Например, в первые советские десятилетия, страна, жертвуя также и своими человеческими ресурсами, преодолевала один за другим самые трудные пороги своего выживания. Это были и гражданская война, и индустриализация, и Отечественная война. Потому и герои русской литературы – от Корчагина Островского и Чапаева Фурманова  до молодогвардейцев Фадеева – это люди, находящиеся в экстремальной ситуации, приносящие себя в жертву ради блага народа. Даже в теме труда литература, как в армейском уставе, акцент делала не на человека такого, каков он есть, а на такого, каким он должен быть.

Но не было в русской литературе сакрального образа самого народа, ради которого приносилась жертва. Не было новых "Вечеров на хуторе близ Деканьки" с их хоть и лубочной, но воистину животворной и самородной  народной энергией, не было станционного смотрителя с его, что называется, житейскими страданиями и христианскими смирениями, не было в той русской литературе и попыток проникновения в высокую тайну народной души, как в "Певцах" Тургенева или как в "Праведниках" Лескова. А если обнаруживалось стремление показать народное мироощущение и миропонимание, то, как у Толстого в образе Платона Каратаева, получались образы скорее постановочные, чем написанные с натуры.

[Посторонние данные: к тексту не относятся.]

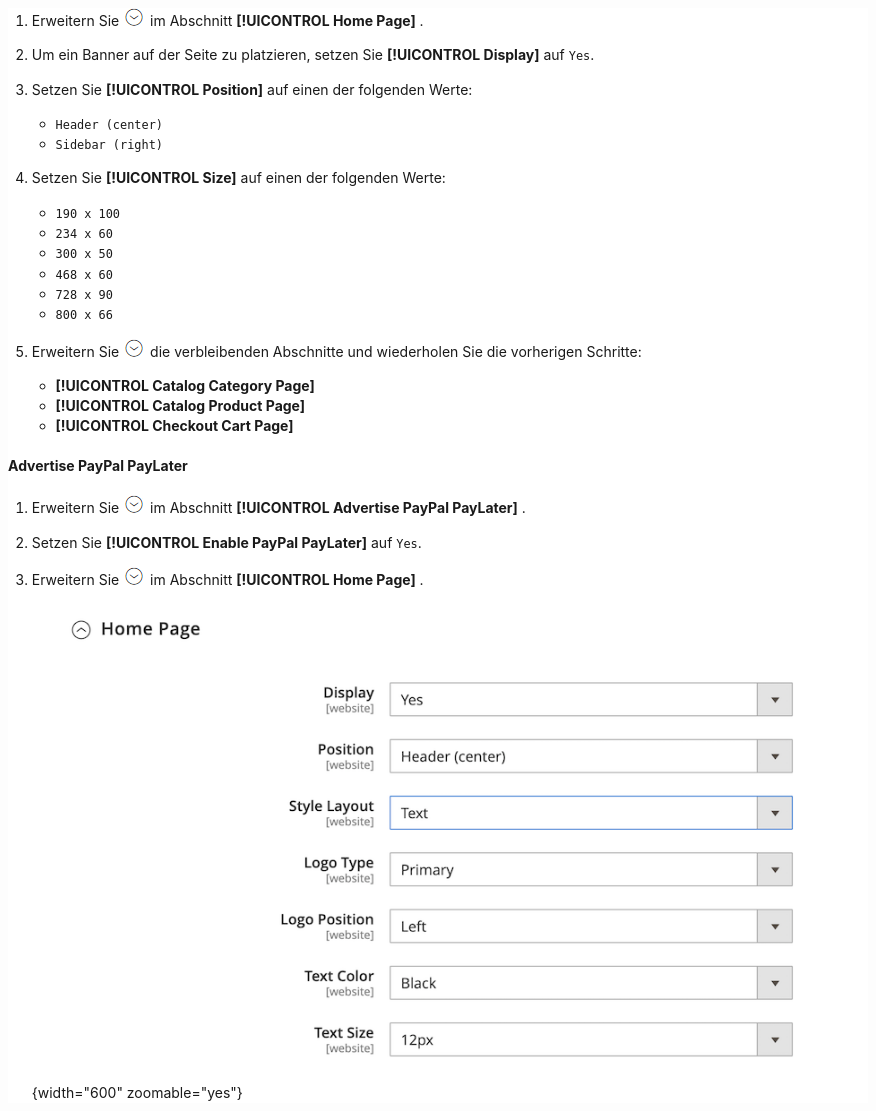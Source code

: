 1. Erweitern Sie ![Erweiterungsauswahl](../assets/icon-display-expand.png) im Abschnitt **[!UICONTROL Home Page]** .

1. Um ein Banner auf der Seite zu platzieren, setzen Sie **[!UICONTROL Display]** auf `Yes`.

1. Setzen Sie **[!UICONTROL Position]** auf einen der folgenden Werte:

   - `Header (center)`
   - `Sidebar (right)`

1. Setzen Sie **[!UICONTROL Size]** auf einen der folgenden Werte:

   - `190 x 100`
   - `234 x 60`
   - `300 x 50`
   - `468 x 60`
   - `728 x 90`
   - `800 x 66`

1. Erweitern Sie ![Erweiterungsselektor](../assets/icon-display-expand.png) die verbleibenden Abschnitte und wiederholen Sie die vorherigen Schritte:

   - **[!UICONTROL Catalog Category Page]**
   - **[!UICONTROL Catalog Product Page]**
   - **[!UICONTROL Checkout Cart Page]**

#### Advertise PayPal PayLater

1. Erweitern Sie ![Erweiterungsauswahl](../assets/icon-display-expand.png) im Abschnitt **[!UICONTROL Advertise PayPal PayLater]** .

1. Setzen Sie **[!UICONTROL Enable PayPal PayLater]** auf `Yes`.

1. Erweitern Sie ![Erweiterungsauswahl](../assets/icon-display-expand.png) im Abschnitt **[!UICONTROL Home Page]** .

   ![Einstellungen der Advertise PayPal Credit-Startseite ](../configuration-reference/sales/assets/payment-methods-paypal-payments-advanced-advertise-paypal-paylater-home-page.png){width="600" zoomable="yes"}


[1]: https://www.paypal.com/webapps/mpp/how-to-sell-online
[2]: https://www.paypalobjects.com/en_AU/vhelp/paypalmanager_help/credit_card_numbers.htm
[3]: https://developer.paypal.com/docs/api-basics/sandbox/
[4]: https://developer.paypal.com/docs/paypal-payments-standard/mobile-paypal-payments-standard/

Хотя, конечно же, были и исключения (первое, что приходит на ум, это герои Шолохова,  или Василий Теркин Твардовского). Но - как всякие исключения, они до некоей поры так и оставались исключениями. И не случайно же, когда пришла пора выдвигать "Тихий Дон" Шолохова на Сталинскую премию, то и у Фадеева, и у Довженко возникло смущение по поводу финальной сцены "Тихого Дона", где Григорий Мелехов, прошедший сквозь ад гражданской войны, предстает после возвращения на родной Дон человеком неприкаянным и с непредсказуемой судьбой.

Власть в лице Сталина проигнорировала смущение писателя Фадеева и кинорежиссера Довженко, являющихся столпами социалистического реализма, но затем и в лице Хрущева, и в лице Брежнева, и далее – власть продолжала игнорировать великую шолоховскую тревогу за русского человека такого, каким он является внутри себя.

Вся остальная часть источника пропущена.